Zuvor hatten Tierversuche beim Test von Dieselabgasen breite Empörung ausgelöst. Sie wurden durch US-Ermittlungen zur VW-Abgasaffäre bekannt. Affen waren dabei gezielt Schadstoffen ausgesetzt worden.
Die Tests mit den Affen waren Teil einer Studie, die beweisen sollte, dass die Diesel-Schadstoffbelastung dank moderner Abgasreinigung erheblich abgenommen hat. Deshalb hatte die EUGT - die von VW, Daimler und BMW finanzierte Lobby-Initiative - sie beim US-amerikanischen Lovelace Respiratory Research Institute in Auftrag gegeben. Federführend war laut dem Studienleiter dabei VW.
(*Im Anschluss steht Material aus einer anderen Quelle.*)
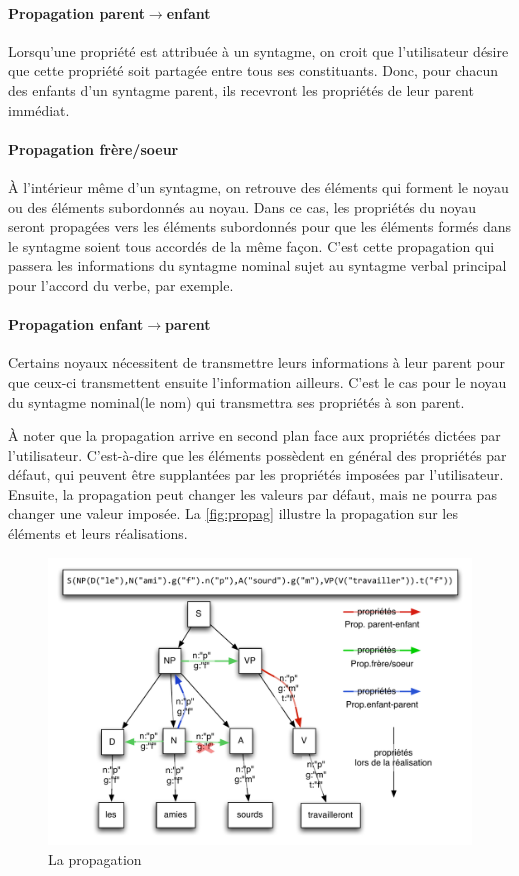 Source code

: \documentclass[11pt]{article} %
\begin{document}
\paragraph{Propagation parent$\rightarrow$enfant}

Lorsqu'une propriété est attribuée à un syntagme, on croit que l'utilisateur
désire que cette propriété soit partagée entre tous ses constituants.
Donc, pour chacun des enfants d'un syntagme parent, ils recevront
les propriétés de leur parent immédiat.

\paragraph{Propagation frère/soeur}

À l'intérieur même d'un syntagme, on retrouve des éléments qui forment
le noyau ou des éléments subordonnés au noyau. Dans ce cas, les propriétés
du noyau seront propagées vers les éléments subordonnés pour que les
éléments formés dans le syntagme soient tous accordés de la même façon.
C'est cette propagation qui passera les informations du syntagme nominal
sujet au syntagme verbal principal pour l'accord du verbe, par exemple. 

\paragraph{Propagation enfant$\rightarrow$parent}

Certains noyaux nécessitent de transmettre leurs informations à leur
parent pour que ceux-ci transmettent ensuite l'information ailleurs.
C'est le cas pour le noyau du syntagme nominal(le nom) qui transmettra
ses propriétés à son parent.

À noter que la propagation arrive en second plan face aux propriétés
dictées par l'utilisateur. C'est-à-dire que les éléments possèdent
en général des propriétés par défaut, qui peuvent être supplantées
par les propriétés imposées par l'utilisateur. Ensuite, la propagation
peut changer les valeurs par défaut, mais ne pourra pas changer une
valeur imposée. La \autoref{fig:propag} illustre la propagation
sur les éléments et leurs réalisations.
\begin{figure}
\centering
\caption{La propagation}
\label{fig:propag}
\includegraphics[scale=0.8]{Propagation}
\end{figure}
\end{document}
VW entschuldigte sich am Wochenende für die in den USA durchgeführten Versuche. "Wir sind der Überzeugung, dass die damals gewählte wissenschaftliche Methodik falsch war. Es wäre besser gewesen, auf eine solche Untersuchung von vornherein zu verzichten", teilte der Konzern am Samstag mit. Volkswagen distanziere sich klar von allen Formen der Tierquälerei. "Wir entschuldigen uns für das Fehlverhalten und die Fehleinschätzung Einzelner."
Auch der Autobauer Daimler distanzierte sich ausdrücklich von den Studien und der EUGT. "Wir sind über das Ausmaß der Studien und deren Durchführung erschüttert", hieß es in einer Stellungnahme. Daimler verurteile die Versuche auf das Schärfste. "Auch wenn Daimler keinen Einfluss auf den Versuchsaufbau hatte, haben wir eine umfassende Untersuchung eingeleitet, wie es dazu kommen konnte."
Deutsche Regierung verurteilt Schadstofftests
Die deutsche Regierung hat die Abgasversuche im Auftrag der Autoindustrie verurteilt. Regierungssprecher Steffen Seibert sagte in Berlin, die Tests an Affen oder sogar Menschen seien ethisch in keiner Weise zu rechtfertigen. Die Autokonzerne hätten Schadstoffemissionen zu begrenzen und Grenzwerte einzuhalten und nicht die vermeintliche Unschädlichkeit von Abgasen zu beweisen.
Die betroffenen Konzerne seien aufgefordert worden, umgehend und detailliert Stellung zu nehmen.
VW-Aufsichtsrat fordert Aufklärung der Abgastests
Der Aufsichtsrat von VW fordert eine umfassende Aufklärung der Abgastests an Affen. Aufsichtsratschef Hans Dieter Pötsch erklärte, die Vorgänge seien in keiner Weise nachvollziehbar. Wer auch immer dafür Verantwortung zu tragen habe, sei selbstverständlich zur Rechenschaft zu ziehen.
Volkswagen hatte sich vorher schon für die Tests entschuldigt.
Verkehrsminister Schmidt sieht Vertrauen in Automobilbranche gestört
Im Skandal um Abgastests mit Affen hat der geschäftsführende deutsche Verkehrsminister Christian Schmidt von einem gestörten Vertrauen in die Autoindustrie gesprochen. Die verantwortlichen Firmen seien zu einer Sondersitzung der Untersuchungskommission geladen worden, um dort detailliert über die Versuche zu berichten, so Schmidt.
Die deutsche Umweltministerin Barbara Hendricks nannte die Praktiken abscheulich.